Mal connue, pauvre et traversée par les conflits du monde, l'UNESCO, qui aura 70 ans lundi, est convaincue que son mandat - contribuer au maintien de la paix par la collaboration intellectuelle - est plus que jamais nécessaire.

L'Organisation des Nations unies pour l'éducation, la science et la culture, dont le siège est à Paris, a été profondément affectée par les attentats commis dans la capitale française vendredi, qui ont fait au moins 128 morts.

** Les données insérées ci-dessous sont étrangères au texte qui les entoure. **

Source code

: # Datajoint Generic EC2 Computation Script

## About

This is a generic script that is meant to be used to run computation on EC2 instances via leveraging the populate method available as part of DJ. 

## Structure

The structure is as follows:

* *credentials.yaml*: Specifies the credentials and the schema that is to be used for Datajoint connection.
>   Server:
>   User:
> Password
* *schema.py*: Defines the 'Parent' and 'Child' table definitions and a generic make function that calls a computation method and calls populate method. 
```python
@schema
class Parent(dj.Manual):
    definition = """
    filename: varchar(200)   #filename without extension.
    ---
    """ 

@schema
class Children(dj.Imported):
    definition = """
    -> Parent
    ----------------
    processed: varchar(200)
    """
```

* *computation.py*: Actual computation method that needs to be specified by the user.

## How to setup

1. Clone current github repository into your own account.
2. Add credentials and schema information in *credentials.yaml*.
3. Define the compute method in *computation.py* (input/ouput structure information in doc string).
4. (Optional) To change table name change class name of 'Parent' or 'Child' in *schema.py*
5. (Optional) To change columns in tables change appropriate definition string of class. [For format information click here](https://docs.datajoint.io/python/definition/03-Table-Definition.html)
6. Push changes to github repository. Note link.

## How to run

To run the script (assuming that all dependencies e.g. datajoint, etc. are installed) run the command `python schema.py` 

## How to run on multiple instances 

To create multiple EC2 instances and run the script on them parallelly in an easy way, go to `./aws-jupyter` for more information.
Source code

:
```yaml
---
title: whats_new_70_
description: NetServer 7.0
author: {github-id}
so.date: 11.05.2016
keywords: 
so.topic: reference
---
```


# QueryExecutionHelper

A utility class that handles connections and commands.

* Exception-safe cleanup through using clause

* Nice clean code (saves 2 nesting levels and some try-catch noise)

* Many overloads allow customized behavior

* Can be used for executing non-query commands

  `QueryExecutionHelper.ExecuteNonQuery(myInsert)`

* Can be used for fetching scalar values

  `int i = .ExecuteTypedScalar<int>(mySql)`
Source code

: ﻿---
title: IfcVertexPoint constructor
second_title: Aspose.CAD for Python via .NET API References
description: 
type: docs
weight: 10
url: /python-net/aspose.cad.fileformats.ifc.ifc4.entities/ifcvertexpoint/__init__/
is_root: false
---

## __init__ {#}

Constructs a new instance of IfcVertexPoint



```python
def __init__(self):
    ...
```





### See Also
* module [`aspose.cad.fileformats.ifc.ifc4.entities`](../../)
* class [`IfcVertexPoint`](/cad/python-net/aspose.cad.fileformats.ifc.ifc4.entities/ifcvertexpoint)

« Ce surcroît de haine appelle en réponse un supplément d'unité, pour réaffirmer plus que jamais les valeurs de paix, de dialogue et de compassion, et tenir debout contre la barbarie », a réagi sa directrice générale Irina Bokova dans un communiqué.

Dans un entretien avec l'AFP, effectué avant ces attaques, elle soulignait déjà l'importance de son organisation en ces temps troublés.

L'idée de s'appuyer sur la coopération intellectuelle pour soutenir la paix « n'a jamais été plus pertinente qu'aujourd'hui avec l'augmentation des conflits, l'intolérance qui ravage les sociétés, les défis du réchauffement climatique, la perte de la biodiversité et la nécessité de plus de droits de l'Homme », juge-t-elle, dressant un catalogue qui illustre la force et la faiblesse de l'UNESCO.

L'UNESCO est surtout réputée pour son travail de protection du patrimoine, notamment sa campagne menée dans les années 1960 en Égypte pour sauver les statues d'Abou Simbel, un réél « succès » selon la chercheuse Chloé Maurel, auteure de Histoire de l'UNESCO (Éditions L'Harmattan, 2010).

Même si l'organisation est restée impuissante face aux destructions par des islamistes des bouddhas de Bamiyan en Afghanistan en 2001 ou dans la cité antique de Palmyre en Syrie aujourd'hui, sa liste du patrimoine mondial de l'humanité est « un label de prestige », ajoute la chercheuse.

« Problème de lisibilité »

Moins connu: l'UNESCO est à l'origine d'une convention sur le droit d'auteur qui a créé le fameux copyright en 1952, d'une déclaration majeure démontant la notion de races en 1978, ou encore d'un système d'alerte sur les tsunamis en 2005. Surtout, elle fut l'une des premières à insister sur l'importance d'un « développement durable » et sur la promotion d'une éducation pour tous.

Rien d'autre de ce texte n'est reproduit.